(Stored data)

BEGIN

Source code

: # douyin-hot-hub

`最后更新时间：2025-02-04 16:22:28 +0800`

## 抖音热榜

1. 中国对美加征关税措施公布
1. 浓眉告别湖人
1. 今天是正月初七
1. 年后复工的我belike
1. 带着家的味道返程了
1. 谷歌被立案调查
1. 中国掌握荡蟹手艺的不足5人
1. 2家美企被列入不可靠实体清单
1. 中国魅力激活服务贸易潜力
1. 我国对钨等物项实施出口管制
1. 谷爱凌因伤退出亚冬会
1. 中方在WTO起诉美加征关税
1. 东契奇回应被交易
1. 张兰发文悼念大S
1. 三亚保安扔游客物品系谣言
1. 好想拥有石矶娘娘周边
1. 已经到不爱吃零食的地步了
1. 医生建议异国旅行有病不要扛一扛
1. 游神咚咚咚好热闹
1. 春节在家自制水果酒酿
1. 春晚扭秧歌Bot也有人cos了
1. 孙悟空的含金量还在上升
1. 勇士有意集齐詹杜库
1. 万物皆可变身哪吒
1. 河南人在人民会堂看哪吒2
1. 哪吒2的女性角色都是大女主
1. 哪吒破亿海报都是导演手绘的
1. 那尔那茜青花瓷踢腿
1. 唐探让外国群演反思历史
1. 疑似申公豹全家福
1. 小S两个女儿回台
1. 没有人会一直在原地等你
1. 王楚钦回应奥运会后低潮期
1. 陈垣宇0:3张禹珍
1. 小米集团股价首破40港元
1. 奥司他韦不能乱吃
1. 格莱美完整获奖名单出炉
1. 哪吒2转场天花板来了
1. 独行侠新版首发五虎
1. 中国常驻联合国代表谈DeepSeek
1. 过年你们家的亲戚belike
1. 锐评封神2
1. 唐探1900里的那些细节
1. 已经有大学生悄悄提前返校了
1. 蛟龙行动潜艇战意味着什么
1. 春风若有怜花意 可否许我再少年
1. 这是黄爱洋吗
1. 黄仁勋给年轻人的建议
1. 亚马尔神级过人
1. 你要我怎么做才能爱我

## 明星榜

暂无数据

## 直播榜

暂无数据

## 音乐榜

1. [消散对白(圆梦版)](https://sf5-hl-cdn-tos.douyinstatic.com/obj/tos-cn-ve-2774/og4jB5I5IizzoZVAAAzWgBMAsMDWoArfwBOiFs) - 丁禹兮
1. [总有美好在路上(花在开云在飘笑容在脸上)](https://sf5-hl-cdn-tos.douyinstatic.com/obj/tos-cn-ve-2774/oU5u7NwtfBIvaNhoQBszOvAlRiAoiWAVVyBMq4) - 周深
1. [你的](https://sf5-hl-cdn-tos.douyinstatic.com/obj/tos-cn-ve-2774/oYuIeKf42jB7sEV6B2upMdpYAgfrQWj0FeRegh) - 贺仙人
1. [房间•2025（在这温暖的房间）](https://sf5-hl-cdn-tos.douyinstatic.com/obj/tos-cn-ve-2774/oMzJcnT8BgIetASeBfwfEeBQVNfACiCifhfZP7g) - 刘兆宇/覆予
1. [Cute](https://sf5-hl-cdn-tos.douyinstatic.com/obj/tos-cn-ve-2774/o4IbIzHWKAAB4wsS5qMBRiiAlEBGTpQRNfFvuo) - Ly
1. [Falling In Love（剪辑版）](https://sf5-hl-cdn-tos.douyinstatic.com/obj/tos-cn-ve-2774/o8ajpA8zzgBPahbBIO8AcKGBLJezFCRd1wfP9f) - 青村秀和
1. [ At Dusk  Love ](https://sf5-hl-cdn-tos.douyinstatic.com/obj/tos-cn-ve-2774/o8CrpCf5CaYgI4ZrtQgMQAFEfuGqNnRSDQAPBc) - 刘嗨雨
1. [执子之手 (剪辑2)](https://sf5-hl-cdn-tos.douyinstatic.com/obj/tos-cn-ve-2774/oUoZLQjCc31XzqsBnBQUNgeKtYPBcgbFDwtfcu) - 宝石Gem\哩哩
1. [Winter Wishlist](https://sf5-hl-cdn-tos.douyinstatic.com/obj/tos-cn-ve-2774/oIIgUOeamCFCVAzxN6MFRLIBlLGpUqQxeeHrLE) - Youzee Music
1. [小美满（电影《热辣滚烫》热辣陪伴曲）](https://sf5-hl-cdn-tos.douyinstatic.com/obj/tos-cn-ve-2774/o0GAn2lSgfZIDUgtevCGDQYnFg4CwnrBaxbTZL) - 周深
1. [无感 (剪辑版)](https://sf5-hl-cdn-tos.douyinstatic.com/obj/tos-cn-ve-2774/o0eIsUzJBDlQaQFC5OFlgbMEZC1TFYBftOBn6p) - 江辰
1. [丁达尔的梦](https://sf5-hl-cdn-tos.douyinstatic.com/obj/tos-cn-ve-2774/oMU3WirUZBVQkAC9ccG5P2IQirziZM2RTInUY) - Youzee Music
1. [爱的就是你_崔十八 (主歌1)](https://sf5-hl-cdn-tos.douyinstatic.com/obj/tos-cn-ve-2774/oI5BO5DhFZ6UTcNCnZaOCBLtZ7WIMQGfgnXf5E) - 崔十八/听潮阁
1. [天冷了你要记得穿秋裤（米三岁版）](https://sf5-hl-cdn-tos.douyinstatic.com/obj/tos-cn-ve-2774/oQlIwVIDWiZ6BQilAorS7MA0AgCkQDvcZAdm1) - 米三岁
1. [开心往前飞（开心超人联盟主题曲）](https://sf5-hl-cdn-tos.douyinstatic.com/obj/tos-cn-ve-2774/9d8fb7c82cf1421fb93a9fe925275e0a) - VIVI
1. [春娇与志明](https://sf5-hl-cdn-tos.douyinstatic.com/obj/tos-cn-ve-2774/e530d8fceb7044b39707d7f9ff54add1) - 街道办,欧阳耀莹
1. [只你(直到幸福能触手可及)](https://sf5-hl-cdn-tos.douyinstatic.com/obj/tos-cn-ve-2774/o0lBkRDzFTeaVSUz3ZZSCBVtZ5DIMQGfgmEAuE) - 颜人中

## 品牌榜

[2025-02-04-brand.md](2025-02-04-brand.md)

END

ASSIGNMENT: Among the entries, work out how many lines include the word "Love". Answer with that number only.

EXERCISE ANSWER: 2